> **Work request**: Retype the whole listing below exactly, keeping every picture out of it.

> **Data provided**:
☆ ☆ ☆ ☆

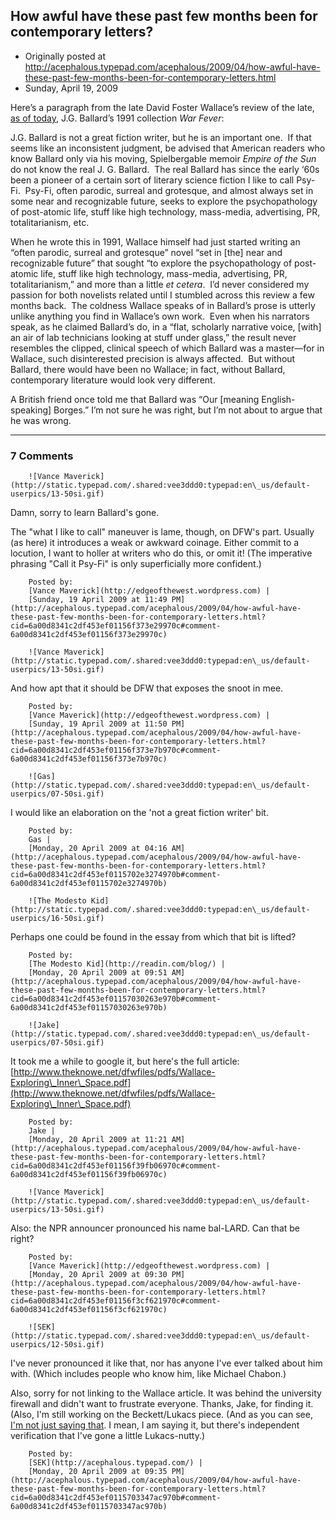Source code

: ## How awful have these past few months been for contemporary letters?

 * Originally posted at http://acephalous.typepad.com/acephalous/2009/04/how-awful-have-these-past-few-months-been-for-contemporary-letters.html
 * Sunday, April 19, 2009



Here’s a paragraph from the late David Foster Wallace’s review of the late, [as of today](http://www.telegraph.co.uk/news/obituaries/culture-obituaries/books-obituaries/5183831/JG-Ballard.html), J.G. Ballard’s 1991 collection _War Fever_:

J.G. Ballard is not a great fiction writer, but he is an
important one.  If that seems like an inconsistent judgment, be advised
that American readers who know Ballard only via his moving,
Spielbergable memoir _Empire of the Sun_ do not know the real
J. G. Ballard.  The real Ballard has since the early ‘60s been a
pioneer of a certain sort of literary science fiction I like to call
Psy-Fi.  Psy-Fi, often parodic, surreal and grotesque, and almost
always set in some near and recognizable future, seeks to explore the
psychopathology of post-atomic life, stuff like high technology,
mass-media, advertising, PR, totalitarianism, etc.

When he wrote this in 1991, Wallace himself had just started writing an
“often parodic, surreal and grotesque” novel “set in [the] near and
recognizable future” that sought “to explore the psychopathology of
post-atomic life, stuff like high technology, mass-media, advertising,
PR, totalitarianism,” and more than a little _et cetera_. 
I’d never considered my passion for both novelists related until I
stumbled across this review a few months back.  The coldness Wallace
speaks of in Ballard’s prose is utterly unlike anything you find in
Wallace’s own work.  Even when his narrators speak, as he claimed
Ballard’s do, in a “flat, scholarly narrative voice, [with] an air of
lab technicians looking at stuff under glass,” the result never
resembles the clipped, clinical speech of which Ballard was a
master—for in Wallace, such disinterested precision is always
affected.  But without Ballard, there would have been no Wallace; in
fact, without Ballard, contemporary literature would look very
different.  

A British friend once told me that Ballard was “Our [meaning
English-speaking] Borges.” I’m not sure he was right, but I’m not about
to argue that he was wrong.

		

* * *

### 7 Comments 

		

                
[]()

	

		![Vance Maverick](http://static.typepad.com/.shared:vee3ddd0:typepad:en\_us/default-userpics/13-50si.gif)
	

	

		

Damn, sorry to learn Ballard's gone.

The "what I like to call" maneuver is lame, though, on DFW's part. Usually (as here) it introduces a weak or awkward coinage. Either commit to a locution, I want to holler at writers who do this, or omit it! (The imperative phrasing "Call it Psy-Fi" is only superficially more confident.)

	

		Posted by:
		[Vance Maverick](http://edgeofthewest.wordpress.com) |
		[Sunday, 19 April 2009 at 11:49 PM](http://acephalous.typepad.com/acephalous/2009/04/how-awful-have-these-past-few-months-been-for-contemporary-letters.html?cid=6a00d8341c2df453ef01156f373e29970c#comment-6a00d8341c2df453ef01156f373e29970c)

[]()

	

		![Vance Maverick](http://static.typepad.com/.shared:vee3ddd0:typepad:en\_us/default-userpics/13-50si.gif)
	

	

		

And how apt that it should be DFW that exposes the snoot in mee.

	

		Posted by:
		[Vance Maverick](http://edgeofthewest.wordpress.com) |
		[Sunday, 19 April 2009 at 11:50 PM](http://acephalous.typepad.com/acephalous/2009/04/how-awful-have-these-past-few-months-been-for-contemporary-letters.html?cid=6a00d8341c2df453ef01156f373e7b970c#comment-6a00d8341c2df453ef01156f373e7b970c)

[]()

	

		![Gas](http://static.typepad.com/.shared:vee3ddd0:typepad:en\_us/default-userpics/07-50si.gif)
	

	

		

I would like an elaboration on the 'not a great fiction writer' bit.

	

		Posted by:
		Gas |
		[Monday, 20 April 2009 at 04:16 AM](http://acephalous.typepad.com/acephalous/2009/04/how-awful-have-these-past-few-months-been-for-contemporary-letters.html?cid=6a00d8341c2df453ef0115702e3274970b#comment-6a00d8341c2df453ef0115702e3274970b)

[]()

	

		![The Modesto Kid](http://static.typepad.com/.shared:vee3ddd0:typepad:en\_us/default-userpics/16-50si.gif)
	

	

		

Perhaps one could be found in the essay from which that bit is lifted?

	

		Posted by:
		[The Modesto Kid](http://readin.com/blog/) |
		[Monday, 20 April 2009 at 09:51 AM](http://acephalous.typepad.com/acephalous/2009/04/how-awful-have-these-past-few-months-been-for-contemporary-letters.html?cid=6a00d8341c2df453ef01157030263e970b#comment-6a00d8341c2df453ef01157030263e970b)

[]()

	

		![Jake](http://static.typepad.com/.shared:vee3ddd0:typepad:en\_us/default-userpics/07-50si.gif)
	

	

		

It took me a while to google it, but here's the full article: [http://www.theknowe.net/dfwfiles/pdfs/Wallace-Exploring\_Inner\_Space.pdf](http://www.theknowe.net/dfwfiles/pdfs/Wallace-Exploring\_Inner\_Space.pdf)

	

		Posted by:
		Jake |
		[Monday, 20 April 2009 at 11:21 AM](http://acephalous.typepad.com/acephalous/2009/04/how-awful-have-these-past-few-months-been-for-contemporary-letters.html?cid=6a00d8341c2df453ef01156f39fb06970c#comment-6a00d8341c2df453ef01156f39fb06970c)

[]()

	

		![Vance Maverick](http://static.typepad.com/.shared:vee3ddd0:typepad:en\_us/default-userpics/13-50si.gif)
	

	

		

Also: the NPR announcer pronounced his name bal-LARD. Can that be right?

	

		Posted by:
		[Vance Maverick](http://edgeofthewest.wordpress.com) |
		[Monday, 20 April 2009 at 09:30 PM](http://acephalous.typepad.com/acephalous/2009/04/how-awful-have-these-past-few-months-been-for-contemporary-letters.html?cid=6a00d8341c2df453ef01156f3cf621970c#comment-6a00d8341c2df453ef01156f3cf621970c)

[]()

	

		![SEK](http://static.typepad.com/.shared:vee3ddd0:typepad:en\_us/default-userpics/12-50si.gif)
	

	

		

I've never pronounced it like that, nor has anyone I've ever talked about him with.  (Which includes people who know him, like Michael Chabon.)

Also, sorry for not linking to the Wallace article.  It was behind the university firewall and didn't want to frustrate everyone.  Thanks, Jake, for finding it.  (Also, I'm still working on the Beckett/Lukacs piece.  (And as you can see, [I'm not just saying that](http://adswithoutproducts.com/2009/04/20/the-slowness-of-birth/#comment-1880).  I mean, I am saying it, but there's independent verification that I've gone a little Lukacs-nutty.)

	

		Posted by:
		[SEK](http://acephalous.typepad.com/) |
		[Monday, 20 April 2009 at 09:35 PM](http://acephalous.typepad.com/acephalous/2009/04/how-awful-have-these-past-few-months-been-for-contemporary-letters.html?cid=6a00d8341c2df453ef0115703347ac970b#comment-6a00d8341c2df453ef0115703347ac970b)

☆ ☆ ☆ ☆

> **Result of the exercise**:
Source code

: ## How awful have these past few months been for contemporary letters?

 * Originally posted at http://acephalous.typepad.com/acephalous/2009/04/how-awful-have-these-past-few-months-been-for-contemporary-letters.html
 * Sunday, April 19, 2009



Here’s a paragraph from the late David Foster Wallace’s review of the late, [as of today](http://www.telegraph.co.uk/news/obituaries/culture-obituaries/books-obituaries/5183831/JG-Ballard.html), J.G. Ballard’s 1991 collection _War Fever_:

J.G. Ballard is not a great fiction writer, but he is an
important one.  If that seems like an inconsistent judgment, be advised
that American readers who know Ballard only via his moving,
Spielbergable memoir _Empire of the Sun_ do not know the real
J. G. Ballard.  The real Ballard has since the early ‘60s been a
pioneer of a certain sort of literary science fiction I like to call
Psy-Fi.  Psy-Fi, often parodic, surreal and grotesque, and almost
always set in some near and recognizable future, seeks to explore the
psychopathology of post-atomic life, stuff like high technology,
mass-media, advertising, PR, totalitarianism, etc.

When he wrote this in 1991, Wallace himself had just started writing an
“often parodic, surreal and grotesque” novel “set in [the] near and
recognizable future” that sought “to explore the psychopathology of
post-atomic life, stuff like high technology, mass-media, advertising,
PR, totalitarianism,” and more than a little _et cetera_. 
I’d never considered my passion for both novelists related until I
stumbled across this review a few months back.  The coldness Wallace
speaks of in Ballard’s prose is utterly unlike anything you find in
Wallace’s own work.  Even when his narrators speak, as he claimed
Ballard’s do, in a “flat, scholarly narrative voice, [with] an air of
lab technicians looking at stuff under glass,” the result never
resembles the clipped, clinical speech of which Ballard was a
master—for in Wallace, such disinterested precision is always
affected.  But without Ballard, there would have been no Wallace; in
fact, without Ballard, contemporary literature would look very
different.  

A British friend once told me that Ballard was “Our [meaning
English-speaking] Borges.” I’m not sure he was right, but I’m not about
to argue that he was wrong.

		

* * *

### 7 Comments 

		

                
[]()

	

		![Vance Maverick](http://static.typepad.com/.shared:vee3ddd0:typepad:en\_us/default-userpics/13-50si.gif)
	

	

		

Damn, sorry to learn Ballard's gone.

The "what I like to call" maneuver is lame, though, on DFW's part. Usually (as here) it introduces a weak or awkward coinage. Either commit to a locution, I want to holler at writers who do this, or omit it! (The imperative phrasing "Call it Psy-Fi" is only superficially more confident.)

	

		Posted by:
		[Vance Maverick](http://edgeofthewest.wordpress.com) |
		[Sunday, 19 April 2009 at 11:49 PM](http://acephalous.typepad.com/acephalous/2009/04/how-awful-have-these-past-few-months-been-for-contemporary-letters.html?cid=6a00d8341c2df453ef01156f373e29970c#comment-6a00d8341c2df453ef01156f373e29970c)

[]()

	

		![Vance Maverick](http://static.typepad.com/.shared:vee3ddd0:typepad:en\_us/default-userpics/13-50si.gif)
	

	

		

And how apt that it should be DFW that exposes the snoot in mee.

	

		Posted by:
		[Vance Maverick](http://edgeofthewest.wordpress.com) |
		[Sunday, 19 April 2009 at 11:50 PM](http://acephalous.typepad.com/acephalous/2009/04/how-awful-have-these-past-few-months-been-for-contemporary-letters.html?cid=6a00d8341c2df453ef01156f373e7b970c#comment-6a00d8341c2df453ef01156f373e7b970c)

[]()

	

		![Gas](http://static.typepad.com/.shared:vee3ddd0:typepad:en\_us/default-userpics/07-50si.gif)
	

	

		

I would like an elaboration on the 'not a great fiction writer' bit.

	

		Posted by:
		Gas |
		[Monday, 20 April 2009 at 04:16 AM](http://acephalous.typepad.com/acephalous/2009/04/how-awful-have-these-past-few-months-been-for-contemporary-letters.html?cid=6a00d8341c2df453ef0115702e3274970b#comment-6a00d8341c2df453ef0115702e3274970b)

[]()

	

		![The Modesto Kid](http://static.typepad.com/.shared:vee3ddd0:typepad:en\_us/default-userpics/16-50si.gif)
	

	

		

Perhaps one could be found in the essay from which that bit is lifted?

	

		Posted by:
		[The Modesto Kid](http://readin.com/blog/) |
		[Monday, 20 April 2009 at 09:51 AM](http://acephalous.typepad.com/acephalous/2009/04/how-awful-have-these-past-few-months-been-for-contemporary-letters.html?cid=6a00d8341c2df453ef01157030263e970b#comment-6a00d8341c2df453ef01157030263e970b)

[]()

	

		![Jake](http://static.typepad.com/.shared:vee3ddd0:typepad:en\_us/default-userpics/07-50si.gif)
	

	

		

It took me a while to google it, but here's the full article: [http://www.theknowe.net/dfwfiles/pdfs/Wallace-Exploring\_Inner\_Space.pdf](http://www.theknowe.net/dfwfiles/pdfs/Wallace-Exploring\_Inner\_Space.pdf)

	

		Posted by:
		Jake |
		[Monday, 20 April 2009 at 11:21 AM](http://acephalous.typepad.com/acephalous/2009/04/how-awful-have-these-past-few-months-been-for-contemporary-letters.html?cid=6a00d8341c2df453ef01156f39fb06970c#comment-6a00d8341c2df453ef01156f39fb06970c)

[]()

	

		![Vance Maverick](http://static.typepad.com/.shared:vee3ddd0:typepad:en\_us/default-userpics/13-50si.gif)
	

	

		

Also: the NPR announcer pronounced his name bal-LARD. Can that be right?

	

		Posted by:
		[Vance Maverick](http://edgeofthewest.wordpress.com) |
		[Monday, 20 April 2009 at 09:30 PM](http://acephalous.typepad.com/acephalous/2009/04/how-awful-have-these-past-few-months-been-for-contemporary-letters.html?cid=6a00d8341c2df453ef01156f3cf621970c#comment-6a00d8341c2df453ef01156f3cf621970c)

[]()

	

		![SEK](http://static.typepad.com/.shared:vee3ddd0:typepad:en\_us/default-userpics/12-50si.gif)
	

	

		

I've never pronounced it like that, nor has anyone I've ever talked about him with.  (Which includes people who know him, like Michael Chabon.)

Also, sorry for not linking to the Wallace article.  It was behind the university firewall and didn't want to frustrate everyone.  Thanks, Jake, for finding it.  (Also, I'm still working on the Beckett/Lukacs piece.  (And as you can see, [I'm not just saying that](http://adswithoutproducts.com/2009/04/20/the-slowness-of-birth/#comment-1880).  I mean, I am saying it, but there's independent verification that I've gone a little Lukacs-nutty.)

	

		Posted by:
		[SEK](http://acephalous.typepad.com/) |
		[Monday, 20 April 2009 at 09:35 PM](http://acephalous.typepad.com/acephalous/2009/04/how-awful-have-these-past-few-months-been-for-contemporary-letters.html?cid=6a00d8341c2df453ef0115703347ac970b#comment-6a00d8341c2df453ef0115703347ac970b)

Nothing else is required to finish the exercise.